They hunted. They murdered. Their faces were dirty, their skin was cracked. They wore tattered clothing. They walked easily along hot and cold earth with bare feet. Their tangled hair hung in strings and often went unwashed for days on end. They were truly the unsung heroes of their time.

One woman stood up and out among the rest of the female Palambarans. Her name was Aspena, which, in their dialect, meant "wolf". She was agile and devious. Her long golden hair traveled down her back in soft waves. Her face was perhaps the most dirty of them all, although gruesomely handsome. Her wide, almond eyes held a trace of apathy for the well-being of her enemy. Her battle cry was heartbreakingly patriotic.

In the day she performed all the mundane tasks that were expected of her. She traveled along the Apuche-kina, which, in their dialect, meant "the tears of angels", keeping a keen eye for sizable fish and other sea creatures for the warriors' evening meal. When she spotted one, she quickly stabbed it with her wooden spear. The blood of the dead animal would taint the peaceful stream. It was as if the flow of the water stopped to mourn over the death of a monument. The warrior did not notice and turned on her heel.

She delivered the seafood in a woven basket or carried it in her arms when she lacked one. The men and women were often impressed at the amount she returned with. No one in the camp went hungry.

In the night, after a brief rest, she turned to the woods and hunted small animals for the morning meal. She would occasionally kill them with her bare hands if she was feeling savage enough.

One of the fairer warriors, a woman named Ishuni (which, in their dialect, meant "princess"), approached Aspena one morning upon her return to the camp. Ishuni was a woman with a creative mind and sharp tongue, a fiery red-head that abandoned her life as a priestess' daughter and joined the camp in hopes of becoming an accomplished warrior like Aspena.

Ishuni was up early, awaiting Aspena's return. She had bathed in the Apuche-kina while the others were still sleeping or were drowsily rubbing their eyes. She spotted Aspena trailing back to the camp victoriously as the sun peeked through the trees.

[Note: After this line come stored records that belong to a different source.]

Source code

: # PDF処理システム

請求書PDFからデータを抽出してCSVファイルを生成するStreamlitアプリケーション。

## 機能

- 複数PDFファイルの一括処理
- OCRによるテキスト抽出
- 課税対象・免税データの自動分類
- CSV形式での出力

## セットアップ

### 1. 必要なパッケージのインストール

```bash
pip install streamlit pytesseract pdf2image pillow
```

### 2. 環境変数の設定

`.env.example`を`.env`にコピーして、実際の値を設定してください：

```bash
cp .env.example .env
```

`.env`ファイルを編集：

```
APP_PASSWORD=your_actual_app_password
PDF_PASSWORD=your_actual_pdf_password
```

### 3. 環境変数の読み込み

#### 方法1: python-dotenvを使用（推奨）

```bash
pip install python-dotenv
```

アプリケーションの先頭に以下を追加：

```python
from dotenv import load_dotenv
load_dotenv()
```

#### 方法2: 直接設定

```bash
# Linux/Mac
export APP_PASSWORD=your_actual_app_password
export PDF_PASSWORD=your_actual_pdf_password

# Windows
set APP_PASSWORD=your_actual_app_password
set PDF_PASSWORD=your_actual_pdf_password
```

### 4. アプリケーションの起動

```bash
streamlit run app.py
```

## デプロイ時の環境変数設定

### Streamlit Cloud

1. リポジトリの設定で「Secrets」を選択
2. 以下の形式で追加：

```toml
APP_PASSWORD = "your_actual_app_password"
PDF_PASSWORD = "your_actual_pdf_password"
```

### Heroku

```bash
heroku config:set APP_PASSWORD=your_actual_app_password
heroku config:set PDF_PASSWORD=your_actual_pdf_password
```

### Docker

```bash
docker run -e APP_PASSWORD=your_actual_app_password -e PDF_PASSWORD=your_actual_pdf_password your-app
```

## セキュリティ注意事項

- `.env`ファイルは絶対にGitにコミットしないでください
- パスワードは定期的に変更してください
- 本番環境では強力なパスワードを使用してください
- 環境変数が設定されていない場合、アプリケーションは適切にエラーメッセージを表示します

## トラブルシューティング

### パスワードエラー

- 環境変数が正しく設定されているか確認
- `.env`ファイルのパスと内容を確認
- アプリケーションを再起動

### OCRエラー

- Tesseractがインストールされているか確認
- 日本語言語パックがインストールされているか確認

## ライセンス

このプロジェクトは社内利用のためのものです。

Aspena sat crossed-legged on the earth and emptied her big bag of prizes she had won over the course of the night. The animals had kept her on her toes. She was weary from the night's hunt for the first time since she first joined the army. In the end, she came out triumphant. She had been able to trap and kill seven opossums, nine squirrels, three raccoons, and four rabbits. They would feast at nightfall. She deposited the corpses next to the large fire pit, pulled an opossum from the pile, and began the skinning process.

Ishuni sheepishly came to Aspena, careful to step gingerly around the sleeping warriors. She observed Aspena's blood-stained hands and nearly choked on the foul stench of death. Aspena worked nimbly and swiftly. Ishuni sat beside her, watching the blur of her hands in awe and admiration. Aspena took no notice of her presence; she had grown accustomed to the women of the army observing her during her morning routine.

"I want to learn from you," Ishuni said softly.

Aspena did not look up from her work. "You will have to start by learning to communicate using less words and more actions. Skin this squirrel." Aspena tossed one at her. It landed in Ishuni's lap. She nearly gasped in surprise. It was a foul thing, attracting buzzing flies and various bugs. Nevertheless, she took the knife offered to her and began skinning.

Aspena watched her for a few moments with no expression. Then, clearly dissatisfied, she slapped Ishuni's hand. "Your hands move slowly and clumsily. You must move faster and not cut the meat." She pointed to a small slit Ishuni had made.

From then on, Aspena took Ishuni under her wing, teaching her to fish, hunt, skin animals, swim, climb trees, shoot a bow, sharpen and make a spear, and most importantly, fight.

Ishuni was more skilled at these things than she had expected to be, especially swimming and fishing. She felt comfortable with the water and all it had to offer. It enveloped her, welcomed her with open arms when everyone else shunned her away.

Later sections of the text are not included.